══ RECORDS SHOWN ══
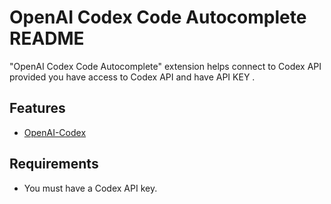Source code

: # OpenAI Codex Code Autocomplete README

"OpenAI Codex Code Autocomplete" extension helps connect to Codex API provided you have access to Codex API and have API KEY .

## Features

- [OpenAI-Codex](https://openai.com/blog/openai-codex/)

## Requirements

- You must have a Codex API key.
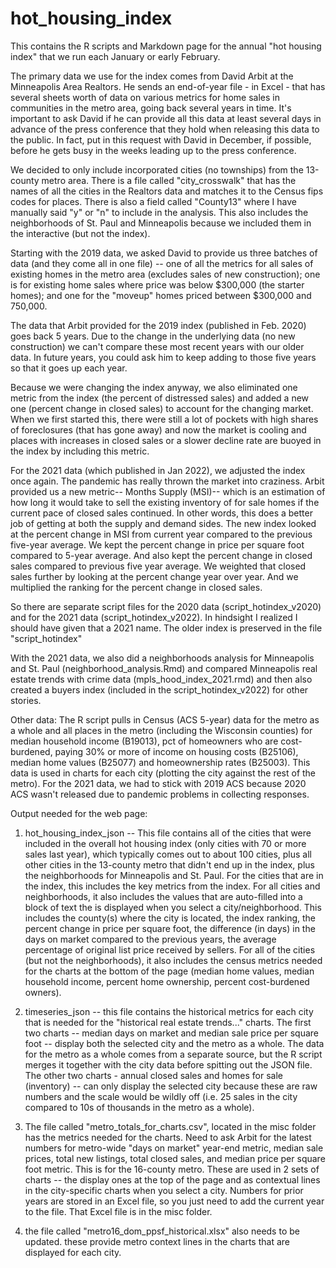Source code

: # hot_housing_index
This contains the R scripts and Markdown page for the annual "hot housing index" that we run each January or early February. 

The primary data we use for the index comes from David Arbit at the Minneapolis Area Realtors. He sends an end-of-year file - in Excel - that has several sheets worth of data on various metrics for home sales in communities in the metro area, going back several years in time. It's important to ask David if he can provide all this data at least several days in advance of the press conference that they hold when releasing this data to the public. In fact, put in this request with David in December, if possible, before he gets busy in the weeks leading up to the press conference.

We decided to only include incorporated cities (no townships) from the 13-county metro area. There is a file called "city_crosswalk" that has the names of all the cities in the Realtors data and matches it to the Census fips codes for places. There is also a field called "County13" where I have manually said "y" or "n" to include in the analysis. This also includes the neighborhoods of St. Paul and Minneapolis because we included them in the interactive (but not the index).

Starting with the 2019 data, we asked David to provide us three batches of data (and they come all in one file) -- one of all the metrics for all sales of existing homes in the metro area (excludes sales of new construction); one is for existing home sales where price was below $300,000 (the starter homes); and one for the "moveup" homes priced between $300,000 and 750,000. 

The data that Arbit provided for the 2019 index (published in Feb. 2020) goes back 5 years. Due to the change in the underlying data (no new construction) we can't compare these most recent years with our older data. In future years, you could ask him to keep adding to those five years so that it goes up each year.

Because we were changing the index anyway, we also eliminated one metric from the index (the percent of distressed sales) and added a new one (percent change in closed sales) to account for the changing market. When we first started this, there were still a lot of pockets with high shares of foreclosures (that has gone away) and now the market is cooling and places with increases in closed sales or a slower decline rate are buoyed in the index by including this metric.


For the 2021 data (which published in Jan 2022), we adjusted the index once again. The pandemic has really thrown the market into craziness. Arbit provided us a new metric-- Months Supply (MSI)-- which is an estimation of how long it would take to sell the existing inventory of for sale homes if the current pace of closed sales continued. In other words, this does a better job of getting at both the supply and demand sides. The new index looked at the percent change in MSI from current year compared to the previous five-year average. We kept the percent change in price per square foot compared to 5-year average. And also kept the percent change in closed sales compared to previous five year average. We weighted that closed sales further by looking at the percent change year over year. And we multiplied the ranking for the percent change in closed sales. 

So there are separate script files for the 2020 data  (script_hotindex_v2020) and for the 2021 data (script_hotindex_v2022). In hindsight I realized I should have given that a 2021 name.  The older index is preserved in the file "script_hotindex"

With the 2021 data, we also did a neighborhoods analysis for Minneapolis and St. Paul (neighborhood_analysis.Rmd) and compared Minneapolis real estate trends with crime data (mpls_hood_index_2021.rmd) and then also created a buyers index (included in the script_hotindex_v2022) for other stories.



Other data:
The R script pulls in Census (ACS 5-year) data for the metro as a whole and all places in the metro (including the Wisconsin counties) for median household income (B19013), pct of homeowners who are cost-burdened, paying 30% or more of income on housing costs (B25106), median home values (B25077) and homeownership rates (B25003). This data is used in charts for each city (plotting the city against the rest of the metro). 
For the 2021 data, we had to stick with 2019 ACS because 2020 ACS wasn't released due to pandemic problems in collecting responses.



Output needed for the web page:
1) hot_housing_index_json -- This file contains all of the cities that were included in the overall hot housing index (only cities with 70 or more sales last year), which typically comes out to about 100 cities, plus all other cities in the 13-county metro that didn't end up in the index, plus the neighborhoods for Minneapolis and St. Paul. For the cities that are in the index, this includes the key metrics from the index. For all cities and neighborhoods, it also includes the values  that are auto-filled into a block of text the is displayed when you select a city/neighborhood. This includes the county(s) where the city is located, the index ranking, the percent change in price per square foot, the difference (in days) in the days on market compared to the previous years, the average percentage of original list price received by sellers. For all of the cities (but not the neighborhoods), it also includes the census metrics needed for the charts at the bottom of the page (median home values, median household income, percent home ownership, percent cost-burdened owners). 

2) timeseries_json -- this file contains the historical metrics for each city that is needed for the "historical real estate trends..." charts. The first two charts -- median days on market and median sale price per square foot -- display both the selected city and the metro as a whole. The data for the metro as a whole comes from a separate source, but the R script merges it together with the city data before spitting out the JSON file.  The other two charts - annual closed sales and homes for sale (inventory) -- can only display the selected city because these are raw numbers and the scale would be wildly off (i.e. 25 sales in the city compared to 10s of thousands in the metro as a whole). 

3) The file called "metro_totals_for_charts.csv", located in the misc folder has the metrics needed for the charts. Need to ask Arbit for the latest numbers for metro-wide "days on market" year-end metric, median sale prices, total new listings, total closed sales, and median price per square foot metric. This is for the 16-county metro. These are used in 2 sets of charts -- the display ones at the top of the page and as contextual lines in the city-specific charts when you select a city. Numbers for prior years are stored in an Excel file, so you just need to add the current year to the file. That Excel file is in the misc folder.

4) the file called "metro16_dom_ppsf_historical.xlsx" also needs to be updated. these provide metro context lines in the charts that are displayed for each city. 

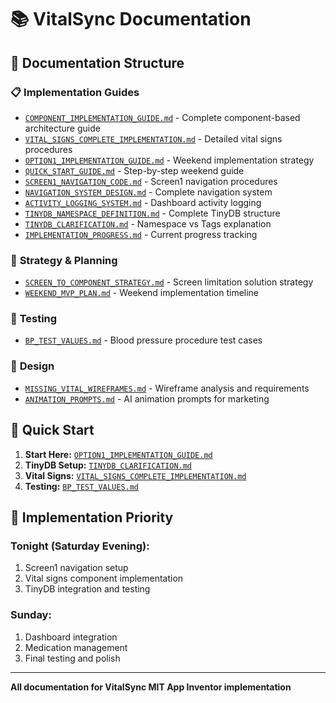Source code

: # 📚 VitalSync Documentation

## 📁 **Documentation Structure**

### 📋 **Implementation Guides**
- [`COMPONENT_IMPLEMENTATION_GUIDE.md`](implementation/COMPONENT_IMPLEMENTATION_GUIDE.md) - Complete component-based architecture guide
- [`VITAL_SIGNS_COMPLETE_IMPLEMENTATION.md`](implementation/VITAL_SIGNS_COMPLETE_IMPLEMENTATION.md) - Detailed vital signs procedures
- [`OPTION1_IMPLEMENTATION_GUIDE.md`](implementation/OPTION1_IMPLEMENTATION_GUIDE.md) - Weekend implementation strategy
- [`QUICK_START_GUIDE.md`](implementation/QUICK_START_GUIDE.md) - Step-by-step weekend guide
- [`SCREEN1_NAVIGATION_CODE.md`](implementation/SCREEN1_NAVIGATION_CODE.md) - Screen1 navigation procedures
- [`NAVIGATION_SYSTEM_DESIGN.md`](implementation/NAVIGATION_SYSTEM_DESIGN.md) - Complete navigation system
- [`ACTIVITY_LOGGING_SYSTEM.md`](implementation/ACTIVITY_LOGGING_SYSTEM.md) - Dashboard activity logging
- [`TINYDB_NAMESPACE_DEFINITION.md`](implementation/TINYDB_NAMESPACE_DEFINITION.md) - Complete TinyDB structure
- [`TINYDB_CLARIFICATION.md`](implementation/TINYDB_CLARIFICATION.md) - Namespace vs Tags explanation
- [`IMPLEMENTATION_PROGRESS.md`](implementation/IMPLEMENTATION_PROGRESS.md) - Current progress tracking

### 🎯 **Strategy & Planning**
- [`SCREEN_TO_COMPONENT_STRATEGY.md`](strategy/SCREEN_TO_COMPONENT_STRATEGY.md) - Screen limitation solution strategy
- [`WEEKEND_MVP_PLAN.md`](strategy/WEEKEND_MVP_PLAN.md) - Weekend implementation timeline

### 🧪 **Testing**
- [`BP_TEST_VALUES.md`](testing/BP_TEST_VALUES.md) - Blood pressure procedure test cases

### 🎨 **Design**
- [`MISSING_VITAL_WIREFRAMES.md`](design/MISSING_VITAL_WIREFRAMES.md) - Wireframe analysis and requirements
- [`ANIMATION_PROMPTS.md`](design/ANIMATION_PROMPTS.md) - AI animation prompts for marketing

## 🚀 **Quick Start**

1. **Start Here:** [`OPTION1_IMPLEMENTATION_GUIDE.md`](implementation/OPTION1_IMPLEMENTATION_GUIDE.md)
2. **TinyDB Setup:** [`TINYDB_CLARIFICATION.md`](implementation/TINYDB_CLARIFICATION.md)
3. **Vital Signs:** [`VITAL_SIGNS_COMPLETE_IMPLEMENTATION.md`](implementation/VITAL_SIGNS_COMPLETE_IMPLEMENTATION.md)
4. **Testing:** [`BP_TEST_VALUES.md`](testing/BP_TEST_VALUES.md)

## 📱 **Implementation Priority**

### **Tonight (Saturday Evening):**
1. Screen1 navigation setup
2. Vital signs component implementation
3. TinyDB integration and testing

### **Sunday:**
1. Dashboard integration
2. Medication management
3. Final testing and polish

---

**All documentation for VitalSync MIT App Inventor implementation**

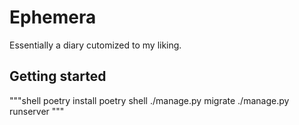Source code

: # Ephemera

Essentially a diary cutomized to my liking.

## Getting started

"""shell
poetry install
poetry shell
./manage.py migrate
./manage.py runserver
"""
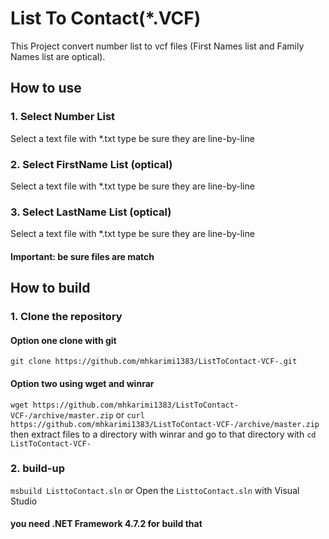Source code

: # List To Contact(*.VCF)
This Project convert number list to vcf files (First Names list and Family Names list are optical).

## How to use
### 1. Select Number List
Select a text file with *.txt type be sure they are line-by-line

### 2. Select FirstName List (optical)
Select a text file with *.txt type be sure they are line-by-line

### 3. Select LastName List (optical)
Select a text file with *.txt type be sure they are line-by-line

#### Important: be sure files are match

## How to build

### 1. Clone the repository

#### Option one clone with git
`git clone https://github.com/mhkarimi1383/ListToContact-VCF-.git`

#### Option two using wget and winrar
`wget https://github.com/mhkarimi1383/ListToContact-VCF-/archive/master.zip`
or
`curl https://github.com/mhkarimi1383/ListToContact-VCF-/archive/master.zip`
then extract files to a directory with winrar
and go to that directory with `cd ListToContact-VCF-`

### 2. build-up
`msbuild ListtoContact.sln`
or
Open the `ListtoContact.sln` with Visual Studio

#### you need .NET Framework 4.7.2 for build that  
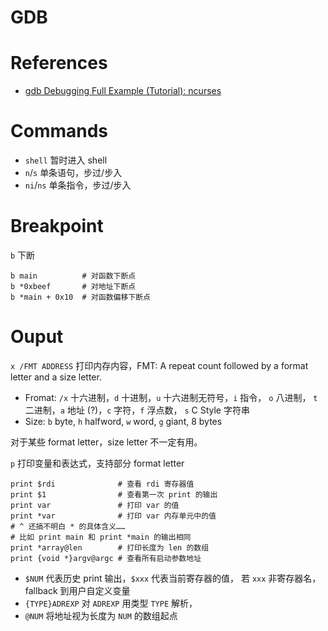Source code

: GDB
===

# References

* [gdb Debugging Full Example (Tutorial): ncurses](http://www.brendangregg.com/blog/2016-08-09/gdb-example-ncurses.html)

# Commands

* `shell` 暂时进入 shell
* `n`/`s` 单条语句，步过/步入
* `ni`/`ns` 单条指令，步过/步入

# Breakpoint

`b` 下断

    b main          # 对函数下断点
    b *0xbeef       # 对地址下断点
    b *main + 0x10  # 对函数偏移下断点

# Ouput

`x /FMT ADDRESS` 打印内存内容，FMT: A repeat count followed by a format letter 
and a size letter.

- Fromat: `/x` 十六进制，`d` 十进制，`u` 十六进制无符号，`i` 指令， `o` 八进制，
  `t` 二进制，`a` 地址 (?)，`c` 字符，`f` 浮点数， `s` C Style 字符串
- Size: `b` byte, `h` halfword, `w` word, `g` giant, 8 bytes

对于某些 format letter，size letter 不一定有用。

`p` 打印变量和表达式，支持部分 format letter

    print $rdi              # 查看 rdi 寄存器值
    print $1                # 查看第一次 print 的输出
    print var               # 打印 var 的值
    print *var              # 打印 var 内存单元中的值
    # ^ 还搞不明白 * 的具体含义……
    # 比如 print main 和 print *main 的输出相同
    print *array@len        # 打印长度为 len 的数组
    print {void *}argv@argc # 查看所有启动参数地址

- `$NUM` 代表历史 print 输出，`$xxx` 代表当前寄存器的值，
  若 `xxx` 非寄存器名，fallback 到用户自定义变量
- `{TYPE}ADREXP` 对 `ADREXP` 用类型 `TYPE` 解析，
- `@NUM` 将地址视为长度为 `NUM` 的数组起点
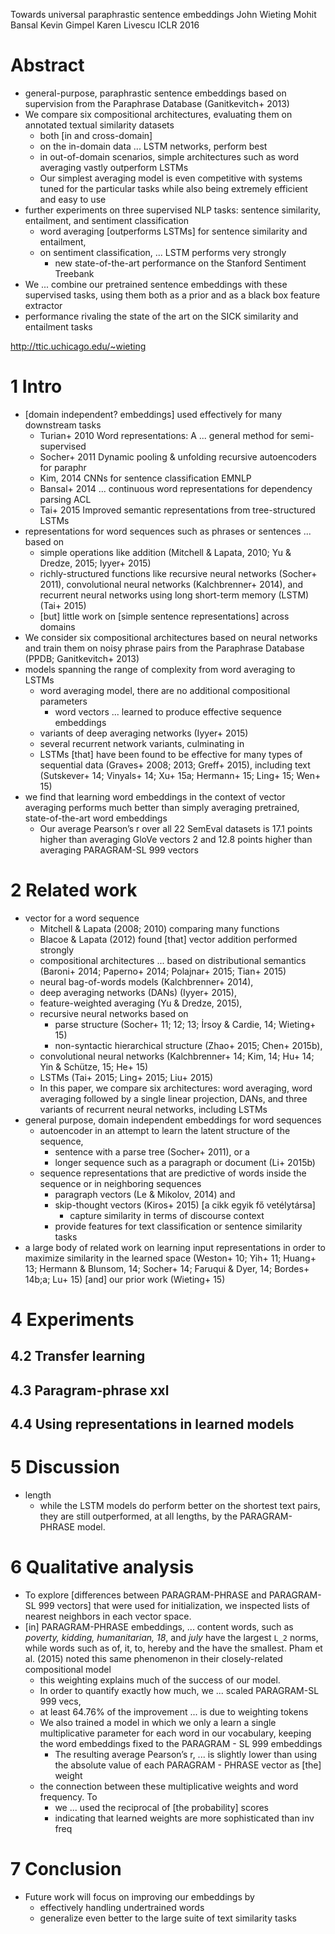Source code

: Towards universal paraphrastic sentence embeddings
John Wieting Mohit Bansal Kevin Gimpel Karen Livescu
ICLR 2016

# Abstract

* general-purpose, paraphrastic sentence embeddings
  based on supervision from the Paraphrase Database (Ganitkevitch+ 2013)
* We compare six compositional architectures,
  evaluating them on annotated textual similarity datasets
  * both [in and cross-domain]
  * on the in-domain data ... LSTM networks, perform best
  * in out-of-domain scenarios,
    simple architectures such as word averaging vastly outperform LSTMs
  * Our simplest averaging model is even competitive with systems tuned for the
    particular tasks while also being extremely efficient and easy to use
* further experiments on three supervised NLP tasks:
  sentence similarity, entailment, and sentiment classification
  * word averaging [outperforms LSTMs] for sentence similarity and entailment,
  * on sentiment classification, ... LSTM performs very strongly
    * new state-of-the-art performance on the Stanford Sentiment Treebank
* We ... combine our pretrained sentence embeddings with these supervised
  tasks, using them both as a prior and as a black box feature extractor
* performance rivaling the state of the art
  on the SICK similarity and entailment tasks

http://ttic.uchicago.edu/~wieting

# 1 Intro

* [domain independent? embeddings] used effectively for many downstream tasks
  * Turian+ 2010 Word representations: A ... general method for semi-supervised
  * Socher+ 2011 Dynamic pooling & unfolding recursive autoencoders for paraphr
  * Kim, 2014 CNNs for sentence classification EMNLP
  * Bansal+ 2014 ... continuous word representations for dependency parsing ACL
  * Tai+ 2015 Improved semantic representations from tree-structured LSTMs
* representations for word sequences such as phrases or sentences ... based on
  * simple operations like addition
    (Mitchell & Lapata, 2010; Yu & Dredze, 2015; Iyyer+ 2015)
  * richly-structured functions like recursive neural networks (Socher+ 2011),
    convolutional neural networks (Kalchbrenner+ 2014), and
    recurrent neural networks using long short-term memory (LSTM) (Tai+ 2015)
  * [but] little work on [simple sentence representations] across domains
* We consider six compositional architectures based on neural networks and
  train them on noisy phrase pairs from the Paraphrase Database 
  (PPDB; Ganitkevitch+ 2013)
* models spanning the range of complexity from word averaging to LSTMs
  * word averaging model, there are no additional compositional parameters
    * word vectors ... learned to produce effective sequence embeddings
  * variants of deep averaging networks (Iyyer+ 2015)
  * several recurrent network variants, culminating in
  * LSTMs [that] have been found to be effective for many types of
    sequential data (Graves+ 2008; 2013; Greff+ 2015), including
    text (Sutskever+ 14; Vinyals+ 14; Xu+ 15a; Hermann+ 15; Ling+ 15; Wen+ 15)
* we find that learning word embeddings in the context of vector averaging
  performs much better than simply averaging pretrained, state-of-the-art word
  embeddings
  * Our average Pearson’s r over all 22 SemEval datasets is
    17.1 points higher than averaging GloVe vectors 2 and
    12.8 points higher than averaging PARAGRAM-SL 999 vectors

# 2 Related work

* vector for a word sequence
  * Mitchell & Lapata (2008; 2010) comparing many functions
  * Blacoe & Lapata (2012) found [that] vector addition performed strongly
  * compositional architectures ... based on distributional semantics
    (Baroni+ 2014; Paperno+ 2014; Polajnar+ 2015; Tian+ 2015)
  * neural bag-of-words models (Kalchbrenner+ 2014),
  * deep averaging networks (DANs) (Iyyer+ 2015),
  * feature-weighted averaging (Yu & Dredze, 2015),
  * recursive neural networks based on
    * parse structure (Socher+ 11; 12; 13; İrsoy & Cardie, 14; Wieting+ 15)
    * non-syntactic hierarchical structure (Zhao+ 2015; Chen+ 2015b),
  * convolutional neural networks
    (Kalchbrenner+ 14; Kim, 14; Hu+ 14; Yin & Schütze, 15; He+ 15)
  * LSTMs (Tai+ 2015; Ling+ 2015; Liu+ 2015)
  * In this paper, we compare six architectures: word averaging, 
    word averaging followed by a single linear projection, DANs, and 
    three variants of recurrent neural networks, including LSTMs
* general purpose, domain independent embeddings for word sequences
  * autoencoder in an attempt to learn the latent structure of the sequence,
    * sentence with a parse tree (Socher+ 2011), or a
    * longer sequence such as a paragraph or document (Li+ 2015b)
  * sequence representations that are predictive of words inside the sequence
    or in neighboring sequences
    * paragraph vectors (Le & Mikolov, 2014) and
    * skip-thought vectors (Kiros+ 2015) [a cikk egyik fő vetélytársa]
      * capture similarity in terms of discourse context
    * provide features for text classification or sentence similarity tasks
* a large body of related work on learning input representations
  in order to maximize similarity in the learned space
  (Weston+ 10; Yih+ 11; Huang+ 13; Hermann & Blunsom, 14; Socher+ 14;
  Faruqui & Dyer, 14; Bordes+ 14b;a; Lu+ 15) [and] our prior work (Wieting+ 15)

# 4 Experiments

## 4.2 Transfer learning

## 4.3 Paragram-phrase xxl

## 4.4 Using representations in learned models

# 5 Discussion

* length
  * while the LSTM models do perform better on the shortest text pairs, they
    are still outperformed, at all lengths, by the PARAGRAM-PHRASE model.

# 6 Qualitative analysis

* To explore [differences between PARAGRAM-PHRASE and PARAGRAM-SL 999 vectors]
  that were used for initialization, 
  we inspected lists of nearest neighbors in each vector space.
* [in] PARAGRAM-PHRASE embeddings, ... content words, such as _poverty,
  kidding, humanitarian, 18_, and _july_ have the largest `L_2` norms, while
  words such as of, it, to, hereby and the have the smallest. 
  Pham et al.  (2015) noted this same phenomenon in their closely-related
  compositional model
  * this weighting explains much of the success of our model. 
  * In order to quantify exactly how much, we ... scaled PARAGRAM-SL 999 vecs,
  * at least 64.76% of the improvement ... is due to weighting tokens 
  * We also trained a model in which we only a learn a single multiplicative
    parameter for each word in our vocabulary, keeping the word embeddings
    fixed to the PARAGRAM - SL 999 embeddings
    * The resulting average Pearson’s r, ... is slightly lower than using the
      absolute value of each PARAGRAM - PHRASE vector as [the] weight
  * the connection between these multiplicative weights and word frequency. To
    * we ... used the reciprocal of [the probability] scores 
    * indicating that learned weights are more sophisticated than inv freq

# 7 Conclusion

* Future work will focus on improving our embeddings by 
  * effectively handling undertrained words
  * generalize even better to the large suite of text similarity tasks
═══
DIRECTIONS: Compute the number of lines in the records that contain the string "vectors", and return that number alone.

THE COMPLETED TASK: 6